The is the Zolo Halo. It's mostly like an Amazon Echo Dot. It's a connected speaker. It's got a microphone. It has Amazon Alexa built into it. So it can answer questions and control things and do most everything the Echo can do.

And at $391, it's priced about the same as the Echo Dot (which officially is $49 but had been on sale for $39 for a while; your mileage may vary) — but it sounds a lot better. So much so that I'll say this: If you're considering an Amazon Echo Dot, give this a long, hard look first.

It's not that the Zolo Halo sounds great. It's a small, OK speaker for the price. You're not going to be blow away by sound quality by anything this small, and certainly not this small and this inexpensive. But for $40, it sounds just fine, and it sounds that much better than the Echo Dot.

Amazon Echo Dot and Zolo Halo

I'm admittedly tired of the Echo Dot's tired design. So the Halo (much like the similar Eufy Genie, a third competitor) is a small breath of fresh air. OK, maybe it's got a bit of a pencil sharpener thing going on (now there'd be a cool trick), but it's definitely a step up from the oversized hockey puck Amazon's been selling for a few years now.

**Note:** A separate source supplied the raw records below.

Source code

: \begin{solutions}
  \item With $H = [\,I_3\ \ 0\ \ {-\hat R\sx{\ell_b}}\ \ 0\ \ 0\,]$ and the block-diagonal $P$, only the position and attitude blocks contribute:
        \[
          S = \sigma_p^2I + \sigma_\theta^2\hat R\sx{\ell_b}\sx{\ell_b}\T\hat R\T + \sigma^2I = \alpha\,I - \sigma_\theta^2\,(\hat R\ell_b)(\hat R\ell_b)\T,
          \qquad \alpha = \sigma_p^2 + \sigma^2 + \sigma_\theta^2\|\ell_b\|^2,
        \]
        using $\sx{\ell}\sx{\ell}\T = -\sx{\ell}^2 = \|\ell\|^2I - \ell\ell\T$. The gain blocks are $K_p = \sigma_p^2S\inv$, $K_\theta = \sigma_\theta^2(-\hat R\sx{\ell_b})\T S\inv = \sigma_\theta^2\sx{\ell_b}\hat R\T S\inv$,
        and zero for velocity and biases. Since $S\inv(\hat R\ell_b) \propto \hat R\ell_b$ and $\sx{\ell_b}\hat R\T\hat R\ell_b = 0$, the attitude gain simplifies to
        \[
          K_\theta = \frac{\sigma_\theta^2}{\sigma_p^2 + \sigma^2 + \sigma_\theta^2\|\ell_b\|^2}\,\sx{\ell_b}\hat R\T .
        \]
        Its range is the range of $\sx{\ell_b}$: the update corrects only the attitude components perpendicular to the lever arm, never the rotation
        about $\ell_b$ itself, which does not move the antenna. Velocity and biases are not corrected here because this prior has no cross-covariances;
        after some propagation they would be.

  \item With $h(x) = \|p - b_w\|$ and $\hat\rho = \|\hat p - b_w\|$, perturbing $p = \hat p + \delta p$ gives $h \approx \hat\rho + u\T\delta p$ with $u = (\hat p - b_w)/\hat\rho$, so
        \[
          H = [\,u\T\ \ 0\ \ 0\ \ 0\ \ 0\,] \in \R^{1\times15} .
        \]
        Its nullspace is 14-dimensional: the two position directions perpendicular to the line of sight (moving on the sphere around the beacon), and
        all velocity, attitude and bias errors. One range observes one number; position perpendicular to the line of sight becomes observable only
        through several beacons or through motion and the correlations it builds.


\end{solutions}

I'm digging the mute button on the front. There's no mistaking what you need to do if you don't want this thing listening in on you all day, every day. Hit the button, and it goes dumb. No more listening for you to say "Alexa."

I'm digging the rubberized buttons up top, done in sort of an inner ring/outer ring thing. Each is under a single sheet or rubber — a small but welcome detail. Looking down on the Halo, North is a button for Bluetooth control. South is play/pause. East and West are volume buttons. The inner ring is separated by the telltale blue LED light. There are a couple pinhole microphones up here, too.

Round back is an LED power light, 3.5mm aux-out port, and the power port. (Proprietary, at that. No Micro-USB nonsense going on here.)

So it's a better-looking, better-sounding Alexa device. What's the catch?

It's not an Echo. That means you'll not be able to do any of the Alexa Calling stuff that Alexa can do now. It also means that you can't do multi-room audio with other Alexa devices. You can, however, do multi-room audio with other Halo speakers.

So the decision is easy and obvious. If you just want an Alexa device that does the basics, get the Zolo Halo. If you have to have Alexa Calling, get an Echo Dot.

See at Amazon

  1. The $39 price point is listed as a sale price, with the retail price a ridiculous $109 — even more than the actual Amazon Echo. Do not pay $109 for this speaker. It's worth $39, not $109. I might go to $59, but that'd be it.)